### Task statement
All that is wanted is the span of lines from the one with "https://www.flaticon.com/free-icon/check_5610944" to the last line of the data, copied exactly.

━━━━━ Entries provided

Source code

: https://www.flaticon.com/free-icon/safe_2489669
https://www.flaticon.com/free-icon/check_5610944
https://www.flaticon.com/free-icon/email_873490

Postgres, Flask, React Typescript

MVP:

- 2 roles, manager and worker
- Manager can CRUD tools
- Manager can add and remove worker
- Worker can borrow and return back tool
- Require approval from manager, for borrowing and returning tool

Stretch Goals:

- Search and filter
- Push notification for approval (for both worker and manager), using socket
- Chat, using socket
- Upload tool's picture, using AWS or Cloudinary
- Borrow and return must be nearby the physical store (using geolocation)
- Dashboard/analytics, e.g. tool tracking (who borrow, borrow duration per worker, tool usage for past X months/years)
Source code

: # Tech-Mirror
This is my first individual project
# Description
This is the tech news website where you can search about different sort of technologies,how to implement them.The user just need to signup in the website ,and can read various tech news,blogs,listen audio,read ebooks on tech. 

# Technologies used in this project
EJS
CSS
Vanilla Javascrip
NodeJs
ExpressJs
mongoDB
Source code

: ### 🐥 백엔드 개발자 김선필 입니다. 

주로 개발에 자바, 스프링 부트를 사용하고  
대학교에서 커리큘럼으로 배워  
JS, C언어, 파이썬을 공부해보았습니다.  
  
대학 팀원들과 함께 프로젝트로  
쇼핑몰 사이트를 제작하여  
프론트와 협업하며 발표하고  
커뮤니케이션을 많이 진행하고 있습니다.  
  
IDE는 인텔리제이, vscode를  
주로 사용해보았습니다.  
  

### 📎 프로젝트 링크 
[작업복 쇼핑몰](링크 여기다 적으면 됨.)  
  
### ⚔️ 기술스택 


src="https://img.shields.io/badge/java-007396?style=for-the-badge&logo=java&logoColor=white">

━━━━━━━━━━

### Response below
https://www.flaticon.com/free-icon/check_5610944
https://www.flaticon.com/free-icon/email_873490

Postgres, Flask, React Typescript

MVP:

- 2 roles, manager and worker
- Manager can CRUD tools
- Manager can add and remove worker
- Worker can borrow and return back tool
- Require approval from manager, for borrowing and returning tool

Stretch Goals:

- Search and filter
- Push notification for approval (for both worker and manager), using socket
- Chat, using socket
- Upload tool's picture, using AWS or Cloudinary
- Borrow and return must be nearby the physical store (using geolocation)
- Dashboard/analytics, e.g. tool tracking (who borrow, borrow duration per worker, tool usage for past X months/years)
Source code

: # Tech-Mirror
This is my first individual project
# Description
This is the tech news website where you can search about different sort of technologies,how to implement them.The user just need to signup in the website ,and can read various tech news,blogs,listen audio,read ebooks on tech. 

# Technologies used in this project
EJS
CSS
Vanilla Javascrip
NodeJs
ExpressJs
mongoDB
Source code

: ### 🐥 백엔드 개발자 김선필 입니다. 

주로 개발에 자바, 스프링 부트를 사용하고  
대학교에서 커리큘럼으로 배워  
JS, C언어, 파이썬을 공부해보았습니다.  
  
대학 팀원들과 함께 프로젝트로  
쇼핑몰 사이트를 제작하여  
프론트와 협업하며 발표하고  
커뮤니케이션을 많이 진행하고 있습니다.  
  
IDE는 인텔리제이, vscode를  
주로 사용해보았습니다.  
  

### 📎 프로젝트 링크 
[작업복 쇼핑몰](링크 여기다 적으면 됨.)  
  
### ⚔️ 기술스택 


src="https://img.shields.io/badge/java-007396?style=for-the-badge&logo=java&logoColor=white">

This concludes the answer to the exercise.